I often think of Our Lady, when they handed down to
her the dead body of her Son, covered with wounds, spat on, bloodied and
soiled. And what did Our Lady do? “Did she carry him away?” No, she embraced
him, she caressed him. Our Lady, too, did not understand. Because she, in that
moment, remembered what the Angel had said to her: “He will be King, he will be
great, he will be a prophet...”; and inside, surely, with that wounded body lying
in her arms, that body that suffered so before dying, inside surely she wanted
to say to the Angel: “Liar! I was deceived.” She, too, had no answers.
As children grow, there comes a certain age when they
don’t quite understand what the world is like, when they are about two years
old, more or less. And they begin to ask questions: “Papa, why? Mama, why? Why
this?” When the father or mother begins to explain, they do not listen. They
have another why this and why that?” But they don’t really want to hear the
explanation. With this “why?” they are only drawing the attention of their mom
and dad. We can ask the Lord: “Lord, why? Why do children suffer? Why this
child?” The Lord will not speak words to us, but we will feel his gaze upon us
and this will give us strength.
Do not be afraid to ask, even to challenge, the Lord.
“Why?” Maybe no explanation will follow, but his fatherly gaze will give you
the strength to go on. And he will also give you that strange thing about which
this brother [referring to a testimony that was given by the father of one of
the sick children] spoke in his double experience: a different feeling, a
strange feeling. And perhaps this feeling of tenderness toward your sick child
will be the answer, because that is the gaze of the Father. Do not be afraid to
ask God: “Why?” to challenge him: “Why?” may you always have your heart open to
receiving his fatherly gaze. The only answer that he could give you will be:
“My Son also suffered”. That is the answer. The most important thing is that
gaze. And your strength is there: the loving gaze of the Father.
You might ask, “But you, a bishop,” you have “studied
so much theology, and you have nothing more to tell us?” No. The Trinity, the
Eucharist, the grace of God, the suffering of children are a mystery. And we
can enter into the mystery only if the Father looks upon us with love. I
honestly don’t know what to say to you because I have so much admiration for
your strength, for you courage. You said that you were advised to abort. You
said: “No, let him come, he has a right to live”. Never, never is a problem
resolved by discarding a person. Never. This would be going by the Mafia
rulebook: “There’s a problem, let’s just get rid of it...” Never.
I accompany you thus as I am, as I feel. And, in truth,
the compassion I feel is not fleeting, it’s not. I accompany you in my heart on
this path, which is a path of courage, which is the path of the cross, and yet
a path that will help me, your example helps me. And I thank you for being so
courageous. Many times in my life I have been a coward, and your example has
been good for me, it is good for me. Why do children suffer? It's a mystery. We
need to call on God as a child calls his dad and says: “Why? Why?” to draw the
gaze of God, which will tell us one thing: “Look at my Son, He too”.
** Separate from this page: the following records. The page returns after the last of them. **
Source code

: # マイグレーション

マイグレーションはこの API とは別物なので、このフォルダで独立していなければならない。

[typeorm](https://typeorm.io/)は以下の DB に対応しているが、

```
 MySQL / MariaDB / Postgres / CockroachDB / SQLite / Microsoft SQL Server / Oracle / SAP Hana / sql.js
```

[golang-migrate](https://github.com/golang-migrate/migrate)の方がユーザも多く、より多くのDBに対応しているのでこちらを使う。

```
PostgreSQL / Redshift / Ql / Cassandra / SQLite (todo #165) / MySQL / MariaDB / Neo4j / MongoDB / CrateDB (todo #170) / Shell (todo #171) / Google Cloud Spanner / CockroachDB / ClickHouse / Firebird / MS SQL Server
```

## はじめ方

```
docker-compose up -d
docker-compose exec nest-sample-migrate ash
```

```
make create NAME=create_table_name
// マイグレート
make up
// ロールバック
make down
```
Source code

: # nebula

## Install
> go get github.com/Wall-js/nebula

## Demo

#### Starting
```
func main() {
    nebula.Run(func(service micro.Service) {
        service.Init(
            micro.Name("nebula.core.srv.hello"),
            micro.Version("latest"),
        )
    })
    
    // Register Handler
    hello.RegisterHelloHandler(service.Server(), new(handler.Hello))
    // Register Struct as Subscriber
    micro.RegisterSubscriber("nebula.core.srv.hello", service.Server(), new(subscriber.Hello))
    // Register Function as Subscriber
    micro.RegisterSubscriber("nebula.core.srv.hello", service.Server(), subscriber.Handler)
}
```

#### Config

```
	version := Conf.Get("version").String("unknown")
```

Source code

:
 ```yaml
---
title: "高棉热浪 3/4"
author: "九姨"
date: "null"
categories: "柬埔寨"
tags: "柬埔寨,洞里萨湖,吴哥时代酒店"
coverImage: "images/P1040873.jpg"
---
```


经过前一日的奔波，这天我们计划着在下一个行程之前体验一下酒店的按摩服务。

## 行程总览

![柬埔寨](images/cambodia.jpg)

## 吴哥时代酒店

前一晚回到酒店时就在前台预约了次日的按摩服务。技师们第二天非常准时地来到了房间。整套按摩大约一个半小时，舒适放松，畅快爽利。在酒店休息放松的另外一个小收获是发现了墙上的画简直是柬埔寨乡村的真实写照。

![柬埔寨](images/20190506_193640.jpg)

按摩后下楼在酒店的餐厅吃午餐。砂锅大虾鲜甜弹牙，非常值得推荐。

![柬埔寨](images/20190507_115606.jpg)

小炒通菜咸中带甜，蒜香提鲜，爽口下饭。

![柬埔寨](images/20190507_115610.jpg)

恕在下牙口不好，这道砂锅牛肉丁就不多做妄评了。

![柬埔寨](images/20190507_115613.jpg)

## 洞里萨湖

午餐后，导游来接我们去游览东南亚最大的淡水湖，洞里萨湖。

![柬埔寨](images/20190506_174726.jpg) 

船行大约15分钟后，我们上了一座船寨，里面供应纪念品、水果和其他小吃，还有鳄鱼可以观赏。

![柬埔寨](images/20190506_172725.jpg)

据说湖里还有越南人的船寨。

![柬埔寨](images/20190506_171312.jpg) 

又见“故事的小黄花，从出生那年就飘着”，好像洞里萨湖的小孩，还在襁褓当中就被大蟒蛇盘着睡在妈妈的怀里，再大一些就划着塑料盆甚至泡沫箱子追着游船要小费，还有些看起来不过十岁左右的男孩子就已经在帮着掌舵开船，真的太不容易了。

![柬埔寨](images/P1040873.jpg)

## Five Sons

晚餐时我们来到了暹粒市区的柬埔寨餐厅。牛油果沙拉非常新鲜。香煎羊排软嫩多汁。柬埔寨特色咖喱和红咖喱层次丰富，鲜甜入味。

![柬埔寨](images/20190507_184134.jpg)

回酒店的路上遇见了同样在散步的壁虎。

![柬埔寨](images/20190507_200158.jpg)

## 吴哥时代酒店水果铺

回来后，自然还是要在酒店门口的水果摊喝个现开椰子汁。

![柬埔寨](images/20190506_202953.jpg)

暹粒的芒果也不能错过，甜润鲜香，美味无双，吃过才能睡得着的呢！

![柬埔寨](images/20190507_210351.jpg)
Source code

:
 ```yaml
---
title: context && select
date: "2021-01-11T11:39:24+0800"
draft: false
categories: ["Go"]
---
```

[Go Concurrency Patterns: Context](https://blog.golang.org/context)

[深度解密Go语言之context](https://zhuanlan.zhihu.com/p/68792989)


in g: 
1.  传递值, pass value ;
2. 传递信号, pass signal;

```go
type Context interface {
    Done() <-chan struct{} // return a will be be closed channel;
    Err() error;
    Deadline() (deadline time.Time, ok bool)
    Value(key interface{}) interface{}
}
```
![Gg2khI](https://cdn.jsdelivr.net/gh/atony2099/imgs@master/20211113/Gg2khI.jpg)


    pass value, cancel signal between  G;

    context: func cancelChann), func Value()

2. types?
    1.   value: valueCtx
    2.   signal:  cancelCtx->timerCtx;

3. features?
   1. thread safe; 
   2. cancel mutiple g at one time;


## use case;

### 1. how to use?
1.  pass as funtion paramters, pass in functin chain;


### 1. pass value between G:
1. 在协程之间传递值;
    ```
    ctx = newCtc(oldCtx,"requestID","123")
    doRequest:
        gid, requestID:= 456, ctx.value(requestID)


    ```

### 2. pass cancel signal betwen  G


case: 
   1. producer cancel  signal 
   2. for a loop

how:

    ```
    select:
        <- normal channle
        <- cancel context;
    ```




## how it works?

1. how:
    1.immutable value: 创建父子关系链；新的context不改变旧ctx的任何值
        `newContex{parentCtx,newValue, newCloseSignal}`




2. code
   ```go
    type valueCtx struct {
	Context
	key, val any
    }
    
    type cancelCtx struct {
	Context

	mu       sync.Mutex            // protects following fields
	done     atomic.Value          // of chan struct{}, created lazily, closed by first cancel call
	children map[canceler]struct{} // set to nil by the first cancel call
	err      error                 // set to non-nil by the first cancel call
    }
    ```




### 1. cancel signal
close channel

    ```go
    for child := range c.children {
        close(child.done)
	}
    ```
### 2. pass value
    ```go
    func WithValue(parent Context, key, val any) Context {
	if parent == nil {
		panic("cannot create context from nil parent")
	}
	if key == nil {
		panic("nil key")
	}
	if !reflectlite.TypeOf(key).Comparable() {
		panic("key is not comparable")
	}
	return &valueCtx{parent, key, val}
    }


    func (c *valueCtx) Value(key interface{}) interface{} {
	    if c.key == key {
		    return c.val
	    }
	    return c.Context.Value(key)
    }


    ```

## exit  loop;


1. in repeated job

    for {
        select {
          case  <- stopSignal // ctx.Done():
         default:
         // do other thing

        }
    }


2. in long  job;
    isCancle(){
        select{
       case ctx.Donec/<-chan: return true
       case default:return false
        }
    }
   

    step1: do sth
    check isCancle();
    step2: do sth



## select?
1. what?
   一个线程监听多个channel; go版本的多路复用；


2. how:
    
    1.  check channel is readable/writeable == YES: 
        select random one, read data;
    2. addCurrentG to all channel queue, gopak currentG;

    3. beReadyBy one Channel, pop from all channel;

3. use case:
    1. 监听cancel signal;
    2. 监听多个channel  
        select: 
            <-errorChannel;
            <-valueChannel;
The fact that in a world where it is routine to live
according to the throw-away culture, what isn’t easy gets tossed out, you bear
this condition so well, allow me to say it — I’m not flattering you, I mean it
with all my heart — this is heroic. You are life’s little heroes. I have
frequently heard the great concern of fathers and mothers like you and I am
sure that it is the same with you: may [my son] not be alone in life, may [my
daughter] not be alone in life. It may be perhaps the only occasion in which
parents ask the Lord to take the child first, so that they not be left alone in
life. This is love.
I thank you for your example. I don’t know what more
to say, honestly, because these things touch me so deeply. I too have no
answers. “But you are the Pope, you ought to know everything!” No, there are no
answers to these things, only the gaze of the Father. And then, what do I do? I
pray, for you, for these children, for the feeling of joy, of sorrow, all mixed
together, which our brother spoke about. And the Lord knows how to soothe this
pain in a special way. Let Him be the One who gives the right consolation to
each of you, whatever you need.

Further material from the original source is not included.